On Question, amendments agreed to.

Clause 161 [Disclosure of restricted information]:

405: Clause 161, page 84, line 9, leave out “Secretary of State” and insert “Lord Chancellor”

406: Clause 161, page 84, line 11, leave out “Secretary of State” and insert “Lord Chancellor”

On Question, amendments agreed to.

Clause 162 [Disclosure of information to the Board]:

407: Clause 162, page 84, line 35, leave out “Secretary of State” and insert “Lord Chancellor”

408: Clause 162, page 84, line 36, leave out “Secretary of State” and insert “Lord Chancellor”

On Question, amendments agreed to.

Clause 165 [Funding]:

409: Clause 165, page 85, line 16, leave out “Secretary of State” and insert “Lord Chancellor”

410: Clause 165, page 85, line 17, leave out “Secretary of State” and insert “Lord Chancellor”

411: Clause 165, page 85, line 22, leave out “Secretary of State” and insert “Lord Chancellor”

412: Clause 165, page 85, line 25, leave out “Secretary of State” and insert “Lord Chancellor”

On Question, amendments agreed to.

413: After Clause 165, insert the following new Clause—

“Establishment costs

(1) The Secretary of State shall pay to the Board, and to the OLC, such sums as the Secretary of State may determine to be the costs falling within subsection (2) incurred by each of them in connection with the establishment of the Board and of the OLC respectively.

(2) Costs fall within this subsection if they are incurred—

(a) before the passing of this Act, or (b) after the passing of this Act but before the last day appointed under section 201(2) in respect of any of sections 2, 111 and 119.(3) There shall be met out of monies provided by Parliament any expenditure incurred by the Secretary of State in connection with the establishment of the Board or of the OLC.”

The noble Lord said: My Lords, this amendment and those associated with it are designed to ensure that the Government meet the start-up costs of the Legal Services Board and a proportion of its running costs. As noble Lords are only too well aware, the Legal Services Bill is currently drafted on the basis that the whole cost of the regulatory structure, including the supervisory tier—the Legal Services Board—should be borne by the legal profession.
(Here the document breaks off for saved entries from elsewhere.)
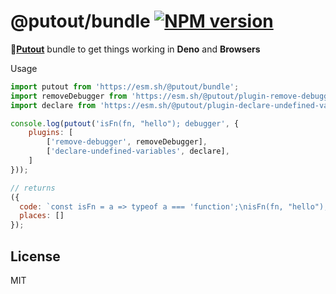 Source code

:# @putout/bundle [![NPM version][NPMIMGURL]][NPMURL]

[NPMIMGURL]: https://img.shields.io/npm/v/@putout/plugin-remove-debugger.svg?style=flat&longCache=true
[NPMURL]: https://npmjs.org/package/@putout/plugin-remove-debugger "npm"

🐊[**Putout**](https://github.com/coderaiser/putout) bundle to get things working in **Deno** and **Browsers**

Usage

```js
import putout from 'https://esm.sh/@putout/bundle';
import removeDebugger from 'https://esm.sh/@putout/plugin-remove-debugger?alias=putout:@putout/bundle';
import declare from 'https://esm.sh/@putout/plugin-declare-undefined-variables?alias=putout:@putout/bundle';

console.log(putout('isFn(fn, "hello"); debugger', {
    plugins: [
        ['remove-debugger', removeDebugger],
        ['declare-undefined-variables', declare],
    ]
}));

// returns
({
  code: `const isFn = a => typeof a === 'function';\nisFn(fn, "hello");`,
  places: []
});
```

## License

MIT
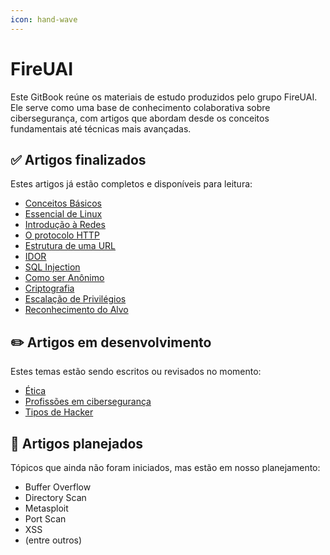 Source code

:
 ```yaml
---
icon: hand-wave
---
```

# FireUAI

Este GitBook reúne os materiais de estudo produzidos pelo grupo FireUAI. Ele serve como uma base de conhecimento colaborativa sobre cibersegurança, com artigos que abordam desde os conceitos fundamentais até técnicas mais avançadas. 

## ✅ Artigos finalizados

Estes artigos já estão completos e disponíveis para leitura:

* [Conceitos Básicos](<Conceitos Básicos.md>)
* [Essencial de Linux](<Essencial de Linux.md>)
* [Introdução à Redes](<Introdução à Redes.md>)
* [O protocolo HTTP](<HTTP e HTTPS.md>)
* [Estrutura de uma URL](<Estrutura de uma URL.md>)
* [IDOR](IDOR.md)
* [SQL Injection](<SQL Injection.md>)
* [Como ser Anônimo](<Como ser Anônimo.md>)
* [Criptografia](Criptografia.md)
* [Escalação de Privilégios](<Privilege Escalation.md>)
* [Reconhecimento do Alvo](<Reconhecimento do Alvo.md>)

## ✏️ Artigos em desenvolvimento

Estes temas estão sendo escritos ou revisados no momento:

* [Ética](Ética.md)
* [Profissões em cibersegurança](<Profissões em cibersegurança.md>)
* [Tipos de Hacker](<Tipos de Hacker.md>)

## 📌 Artigos planejados

Tópicos que ainda não foram iniciados, mas estão em nosso planejamento:

- Buffer Overflow
- Directory Scan
- Metasploit
- Port Scan
- XSS
- (entre outros) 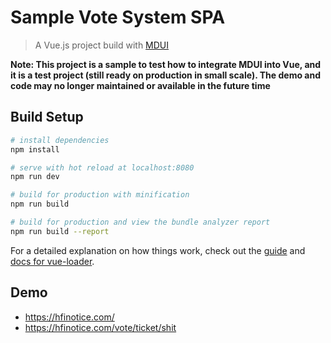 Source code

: # Sample Vote System SPA

> A Vue.js project build with [MDUI](https://github.com/zdhxiong/mdui)

**Note: This project is a sample to test how to integrate MDUI into Vue, and it is a test project (still ready on production in small scale). The demo and code may no longer maintained or available in the future time**


## Build Setup

``` bash
# install dependencies
npm install

# serve with hot reload at localhost:8080
npm run dev

# build for production with minification
npm run build

# build for production and view the bundle analyzer report
npm run build --report
```

For a detailed explanation on how things work, check out the [guide](http://vuejs-templates.github.io/webpack/) and [docs for vue-loader](http://vuejs.github.io/vue-loader).


## Demo

- https://hfinotice.com/
- https://hfinotice.com/vote/ticket/shit
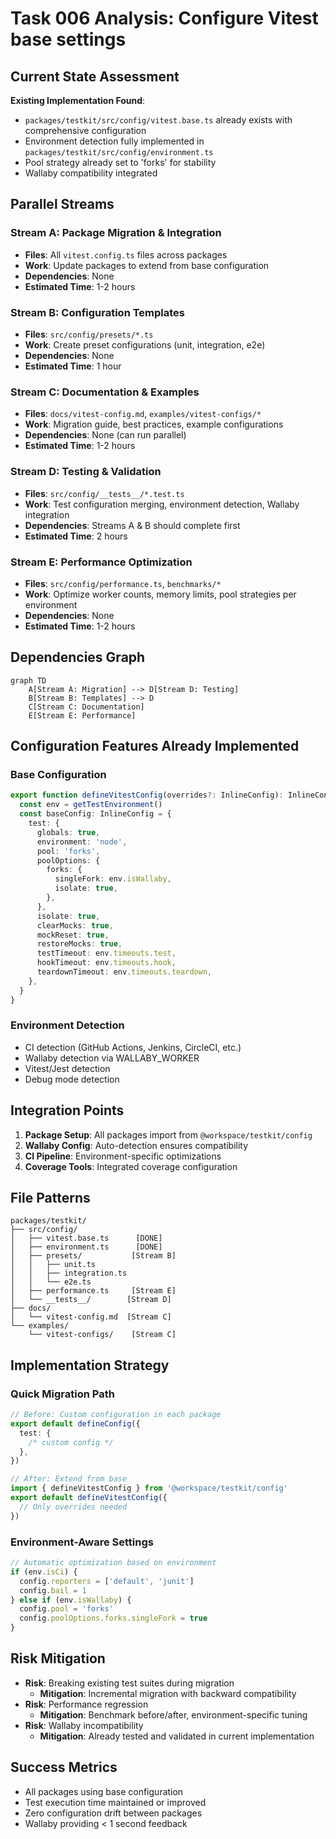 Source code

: # Task 006 Analysis: Configure Vitest base settings

## Current State Assessment

**Existing Implementation Found**:

- `packages/testkit/src/config/vitest.base.ts` already exists with comprehensive
  configuration
- Environment detection fully implemented in
  `packages/testkit/src/config/environment.ts`
- Pool strategy already set to 'forks' for stability
- Wallaby compatibility integrated

## Parallel Streams

### Stream A: Package Migration & Integration

- **Files**: All `vitest.config.ts` files across packages
- **Work**: Update packages to extend from base configuration
- **Dependencies**: None
- **Estimated Time**: 1-2 hours

### Stream B: Configuration Templates

- **Files**: `src/config/presets/*.ts`
- **Work**: Create preset configurations (unit, integration, e2e)
- **Dependencies**: None
- **Estimated Time**: 1 hour

### Stream C: Documentation & Examples

- **Files**: `docs/vitest-config.md`, `examples/vitest-configs/*`
- **Work**: Migration guide, best practices, example configurations
- **Dependencies**: None (can run parallel)
- **Estimated Time**: 1-2 hours

### Stream D: Testing & Validation

- **Files**: `src/config/__tests__/*.test.ts`
- **Work**: Test configuration merging, environment detection, Wallaby
  integration
- **Dependencies**: Streams A & B should complete first
- **Estimated Time**: 2 hours

### Stream E: Performance Optimization

- **Files**: `src/config/performance.ts`, `benchmarks/*`
- **Work**: Optimize worker counts, memory limits, pool strategies per
  environment
- **Dependencies**: None
- **Estimated Time**: 1-2 hours

## Dependencies Graph

```mermaid
graph TD
    A[Stream A: Migration] --> D[Stream D: Testing]
    B[Stream B: Templates] --> D
    C[Stream C: Documentation]
    E[Stream E: Performance]
```

## Configuration Features Already Implemented

### Base Configuration

```typescript
export function defineVitestConfig(overrides?: InlineConfig): InlineConfig {
  const env = getTestEnvironment()
  const baseConfig: InlineConfig = {
    test: {
      globals: true,
      environment: 'node',
      pool: 'forks',
      poolOptions: {
        forks: {
          singleFork: env.isWallaby,
          isolate: true,
        },
      },
      isolate: true,
      clearMocks: true,
      mockReset: true,
      restoreMocks: true,
      testTimeout: env.timeouts.test,
      hookTimeout: env.timeouts.hook,
      teardownTimeout: env.timeouts.teardown,
    },
  }
}
```

### Environment Detection

- CI detection (GitHub Actions, Jenkins, CircleCI, etc.)
- Wallaby detection via WALLABY_WORKER
- Vitest/Jest detection
- Debug mode detection

## Integration Points

1. **Package Setup**: All packages import from `@workspace/testkit/config`
2. **Wallaby Config**: Auto-detection ensures compatibility
3. **CI Pipeline**: Environment-specific optimizations
4. **Coverage Tools**: Integrated coverage configuration

## File Patterns

```
packages/testkit/
├── src/config/
│   ├── vitest.base.ts      [DONE]
│   ├── environment.ts      [DONE]
│   ├── presets/           [Stream B]
│   │   ├── unit.ts
│   │   ├── integration.ts
│   │   └── e2e.ts
│   ├── performance.ts     [Stream E]
│   └── __tests__/        [Stream D]
├── docs/
│   └── vitest-config.md  [Stream C]
└── examples/
    └── vitest-configs/    [Stream C]
```

## Implementation Strategy

### Quick Migration Path

```typescript
// Before: Custom configuration in each package
export default defineConfig({
  test: {
    /* custom config */
  },
})

// After: Extend from base
import { defineVitestConfig } from '@workspace/testkit/config'
export default defineVitestConfig({
  // Only overrides needed
})
```

### Environment-Aware Settings

```typescript
// Automatic optimization based on environment
if (env.isCi) {
  config.reporters = ['default', 'junit']
  config.bail = 1
} else if (env.isWallaby) {
  config.pool = 'forks'
  config.poolOptions.forks.singleFork = true
}
```

## Risk Mitigation

- **Risk**: Breaking existing test suites during migration
  - **Mitigation**: Incremental migration with backward compatibility
- **Risk**: Performance regression
  - **Mitigation**: Benchmark before/after, environment-specific tuning
- **Risk**: Wallaby incompatibility
  - **Mitigation**: Already tested and validated in current implementation

## Success Metrics

- All packages using base configuration
- Test execution time maintained or improved
- Zero configuration drift between packages
- Wallaby providing < 1 second feedback
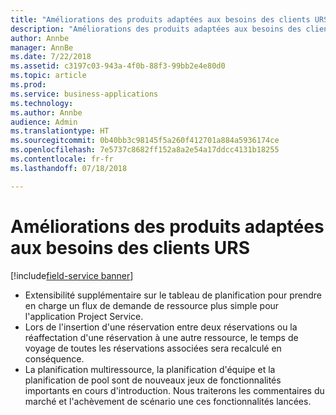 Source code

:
 ```yaml
---
title: "Améliorations des produits adaptées aux besoins des clients URS"
description: "Améliorations des produits adaptées aux besoins des client pour Universal Resource Scheduling"
author: Annbe
manager: AnnBe
ms.date: 7/22/2018
ms.assetid: c3197c03-943a-4f0b-88f3-99bb2e4e80d0
ms.topic: article
ms.prod: 
ms.service: business-applications
ms.technology: 
ms.author: Annbe
audience: Admin
ms.translationtype: HT
ms.sourcegitcommit: 0b40bb3c98145f5a260f412701a884a5936174ce
ms.openlocfilehash: 7e5737c8682ff152a8a2e54a17ddcc4131b18255
ms.contentlocale: fr-fr
ms.lasthandoff: 07/18/2018

---
```


#  <a name="urs-customer-driven-product-enhancements"></a>Améliorations des produits adaptées aux besoins des clients URS

[!include[field-service banner](../../../includes/field-service.md)]



-   Extensibilité supplémentaire sur le tableau de planification pour prendre en charge un flux de demande de ressource plus simple pour l'application Project Service.
-   Lors de l'insertion d'une réservation entre deux réservations ou la réaffectation d'une réservation à une autre ressource, le temps de voyage de toutes les réservations associées sera recalculé en conséquence.
-   La planification multiressource, la planification d'équipe et la planification de pool sont de nouveaux jeux de fonctionnalités importants en cours d'introduction. Nous traiterons les commentaires du marché et l'achèvement de scénario une ces fonctionnalités lancées.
We accept that the profession should meet the full cost of the first tier of regulation; that is to say, the work of the approved regulators and the Office for Legal Complaints. However, the costs of the supervisory tier are another matter. The supervisory tier serves a purpose distinct from that of the front-line bodies. The regulatory structure could work perfectly well without a Legal Services Board. The approved regulators, having separated their representative arms from their regulatory arms, could simply be left to get on with the task. The Government have decided, following Sir David Clementi’s advice, to create a supervisory tier, the Legal Services Board, to provide a check on front-line regulators, to promote consistency and to resolve disagreements where necessary.

The board, provided it operates as a “light-touch” supervisor, may well discharge a useful function; but the Government’s decision to require the legal profession to meet the whole cost of the Legal Services Board is unreasonable.

Sir David Clementi said:

“The issue arises as to how the LSB should be paid for. At present a substantial part of the oversight function is paid for by the State: judicial oversight falls to the taxpayer, as does the cost of the oversight function carried out by Government departments. The arguments in favour of the Government contributing to the cost of oversight functions beyond the fact that it does already are … that the LSB, in pursuit of its objectives … such as ‘access to justice’ has a wider role in the public interest than the oversight of practitioners in the legal sector; and that an element of payment by other than the bodies being regulated confirms that the regulator is independent of the regulatee”.

He adds:

“There is an interesting precedent in the proposed funding of the Financial Reporting Council. Its funding is to be split, two thirds falling to the private sector and one third to Government. How the split should be made between the private sector and Government for the LSB would need to be covered in statute and would, therefore, be the subject of Parliamentary scrutiny”.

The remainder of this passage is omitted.